Russian companies have been using more yuan to facilitate the increased trade with China. Russian banks have also conducted more transactions in yuan to protect them from sanction risks, according to Kireeva.
The yuan’s share of the Russian foreign currency market jumped to 48% by November 2022 from less than 1% in January, according to Russian media, citing the head of the Moscow Exchange.
Russia briefly became the world’s third largest offshore trading hub for the yuan last July, behind Hong Kong and the United Kingdom, according to figures released by SWIFT. Since then, it has remained one of the top six markets for trading yuan — it wasn’t even in the top 15 before the Ukraine war.

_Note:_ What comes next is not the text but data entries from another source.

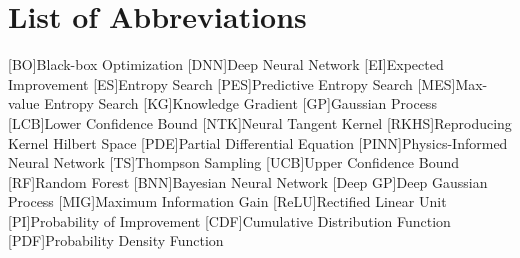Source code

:  \noindent


\chapter*{List of Abbreviations}
\begin{multicols}{2}
\begin{acronym}
        [BO]{Black-box Optimization}
        [DNN]{Deep Neural Network}
        [EI]{Expected Improvement}
        [ES]{Entropy Search}
        [PES]{Predictive Entropy Search}
        [MES]{Max-value Entropy Search}
        [KG]{Knowledge Gradient}
        [GP]{Gaussian Process}
        [LCB]{Lower Confidence Bound}
        [NTK]{Neural Tangent Kernel}
        [RKHS]{Reproducing Kernel Hilbert Space}
        [PDE]{Partial Differential Equation}
        [PINN]{Physics-Informed Neural Network}
        [TS]{Thompson Sampling}
        [UCB]{Upper Confidence Bound}
        [RF]{Random Forest}
        [BNN]{Bayesian Neural Network}
        [Deep GP]{Deep Gaussian Process}
        [MIG]{Maximum Information Gain}
        [ReLU]{Rectified Linear Unit}
        [PI]{Probability of Improvement}
        [CDF]{Cumulative Distribution Function}
        [PDF]{Probability Density Function}
\end{acronym}
\end{multicols}
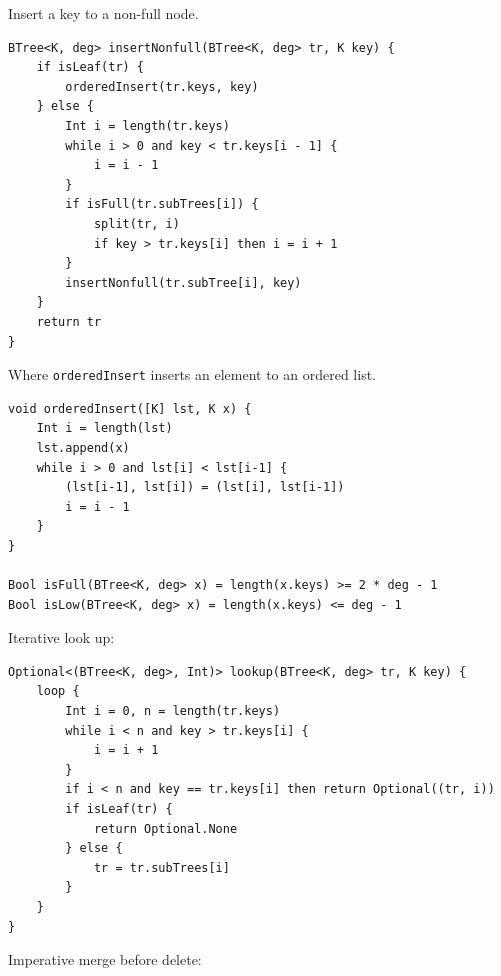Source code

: \documentclass[b5paper]{article}
\begin{document}
Insert a key to a non-full node.

\begin{lstlisting}[language = Bourbaki]
BTree<K, deg> insertNonfull(BTree<K, deg> tr, K key) {
    if isLeaf(tr) {
        orderedInsert(tr.keys, key)
    } else {
        Int i = length(tr.keys)
        while i > 0 and key < tr.keys[i - 1] {
            i = i - 1
        }
        if isFull(tr.subTrees[i]) {
            split(tr, i)
            if key > tr.keys[i] then i = i + 1
        }
        insertNonfull(tr.subTree[i], key)
    }
    return tr
}
\end{lstlisting}

Where \texttt{orderedInsert} inserts an element to an ordered list.

\begin{lstlisting}[language = Bourbaki]
void orderedInsert([K] lst, K x) {
    Int i = length(lst)
    lst.append(x)
    while i > 0 and lst[i] < lst[i-1] {
        (lst[i-1], lst[i]) = (lst[i], lst[i-1])
        i = i - 1
    }
}

Bool isFull(BTree<K, deg> x) = length(x.keys) >= 2 * deg - 1
Bool isLow(BTree<K, deg> x) = length(x.keys) <= deg - 1
\end{lstlisting}

Iterative look up:

\begin{lstlisting}[language = Bourbaki]
Optional<(BTree<K, deg>, Int)> lookup(BTree<K, deg> tr, K key) {
    loop {
        Int i = 0, n = length(tr.keys)
        while i < n and key > tr.keys[i] {
            i = i + 1
        }
        if i < n and key == tr.keys[i] then return Optional((tr, i))
        if isLeaf(tr) {
            return Optional.None
        } else {
            tr = tr.subTrees[i]
        }
    }
}
\end{lstlisting}

Imperative merge before delete:
\end{document}
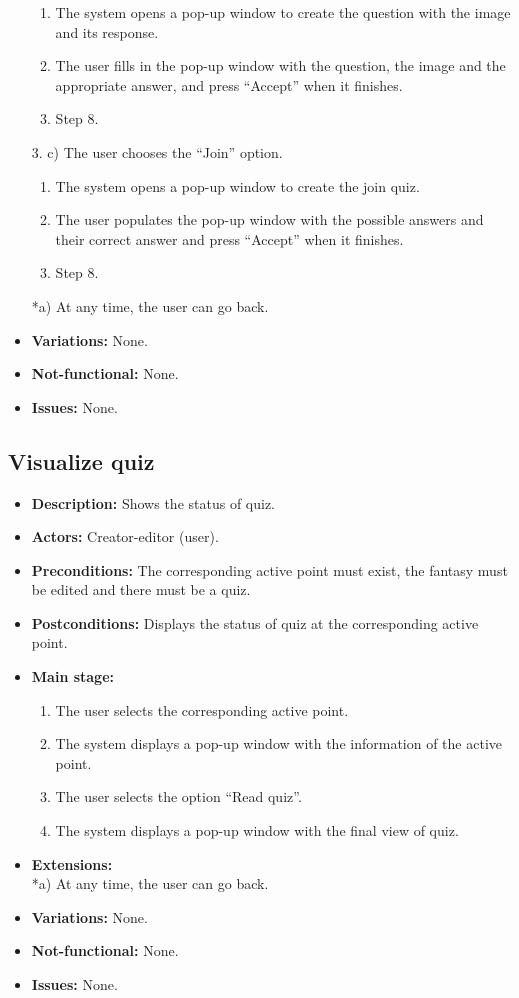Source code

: \begin{itemize}
	\begin{enumerate}
		\item The system opens a pop-up window to create the question with the image and its response.
		\item The user fills in the pop-up window with the question, the image and the appropriate answer, and press ``Accept'' when it finishes.
		\item Step 8.
	\end{enumerate}
	3. c) The user chooses the ``Join'' option.
	\begin{enumerate}
		\item The system opens a pop-up window to create the join quiz.
		\item The user populates the pop-up window with the possible answers and their correct answer and press ``Accept'' when it finishes.
		\item Step 8.
	\end{enumerate}
	*a) At any time, the user can go back.
	\item \textbf{Variations:} None.
	\item \textbf{Not-functional:} None.
	\item \textbf{Issues:} None.
\end{itemize}

\subsection{Visualize quiz}
\begin{itemize}
	\item \textbf{Description:} Shows the status of quiz.
	\item \textbf{Actors:} Creator-editor (user).
	\item \textbf{Preconditions:} The corresponding active point must exist, the fantasy must be edited and there must be a quiz.
	\item \textbf{Postconditions:} Displays the status of quiz at the corresponding active point.
	\item \textbf{Main stage:}
	\begin{enumerate}
		\item The user selects the corresponding active point.
		\item The system displays a pop-up window with the information of the active point.
		\item The user selects the option ``Read quiz''.
		\item The system displays a pop-up window with the final view of quiz.
	\end{enumerate}
	\item \textbf{Extensions:} \\ *a) At any time, the user can go back.
	\item \textbf{Variations:} None.
	\item \textbf{Not-functional:} None.
	\item \textbf{Issues:} None.
\end{itemize}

Russia’s financial ministry has also doubled the share of yuan reserves the country’s sovereign wealth fund can hold to 60%, after a big chunk of its savings were frozen by international sanctions, according to Reuters.
Finance Minister Anton Siluanov has said that Russia would only buy yuan in 2023 to refill the country’s sovereign wealth fund, Tass reported.

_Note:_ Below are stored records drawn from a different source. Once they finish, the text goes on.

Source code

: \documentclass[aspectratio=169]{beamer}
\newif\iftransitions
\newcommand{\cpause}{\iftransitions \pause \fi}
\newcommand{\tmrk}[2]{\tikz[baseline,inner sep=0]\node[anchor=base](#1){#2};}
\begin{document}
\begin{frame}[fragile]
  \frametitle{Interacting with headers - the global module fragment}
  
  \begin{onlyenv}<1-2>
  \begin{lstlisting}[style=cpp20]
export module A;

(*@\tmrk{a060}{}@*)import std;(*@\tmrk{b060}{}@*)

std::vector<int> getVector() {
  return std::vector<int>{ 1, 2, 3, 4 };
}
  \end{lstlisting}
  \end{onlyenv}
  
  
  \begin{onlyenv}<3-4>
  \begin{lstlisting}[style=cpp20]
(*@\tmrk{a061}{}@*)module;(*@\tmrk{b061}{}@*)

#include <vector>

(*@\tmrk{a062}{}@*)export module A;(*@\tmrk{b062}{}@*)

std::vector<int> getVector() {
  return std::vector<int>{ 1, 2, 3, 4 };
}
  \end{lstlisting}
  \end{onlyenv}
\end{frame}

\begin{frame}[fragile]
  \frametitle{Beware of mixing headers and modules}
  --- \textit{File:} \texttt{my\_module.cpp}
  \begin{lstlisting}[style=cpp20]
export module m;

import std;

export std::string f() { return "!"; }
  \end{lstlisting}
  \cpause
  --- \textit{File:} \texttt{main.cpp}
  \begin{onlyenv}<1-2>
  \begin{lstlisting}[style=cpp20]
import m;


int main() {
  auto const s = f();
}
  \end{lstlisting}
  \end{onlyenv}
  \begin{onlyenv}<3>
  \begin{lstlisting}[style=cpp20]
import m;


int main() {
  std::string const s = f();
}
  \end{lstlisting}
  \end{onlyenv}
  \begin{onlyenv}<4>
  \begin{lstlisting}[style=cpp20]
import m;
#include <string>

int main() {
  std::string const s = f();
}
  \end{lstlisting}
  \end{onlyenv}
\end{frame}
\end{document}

“Of all foreign currencies that the Russian [central] bank had its reserves in, it is only Chinese yuan that was not frozen and remains a ‘friendly’ one,” said Kireeva.
“We are likely to see further de-dollarization of Russia’s foreign trade in general and [an] increasing share of trade in national currencies with all states that are friendly or neutral to Moscow.”
With more yuan reserves, Moscow is able to use the Chinese currency to stabilize the ruble and its financial markets. The ruble has plunged by more than 40% against the euro and the dollar in the past year, and the main Russian stock index has fallen by more than a third.
Last month, Russia’s financial ministry announced it would resume foreign exchange interventions by selling yuan and buying rubles.
However, the relationship is not entirely frictionless.
UnionPay, the Chinese payments system, has reportedly stopped accepting cards issued by Russian banks over fears of international sanctions, according to Russian paper Kommersant.
“Large Chinese businesses are wary about secondary sanctions and are cautious about dealing with the Russian entities under sanctions or with the Russian market in general,” Kireeva said.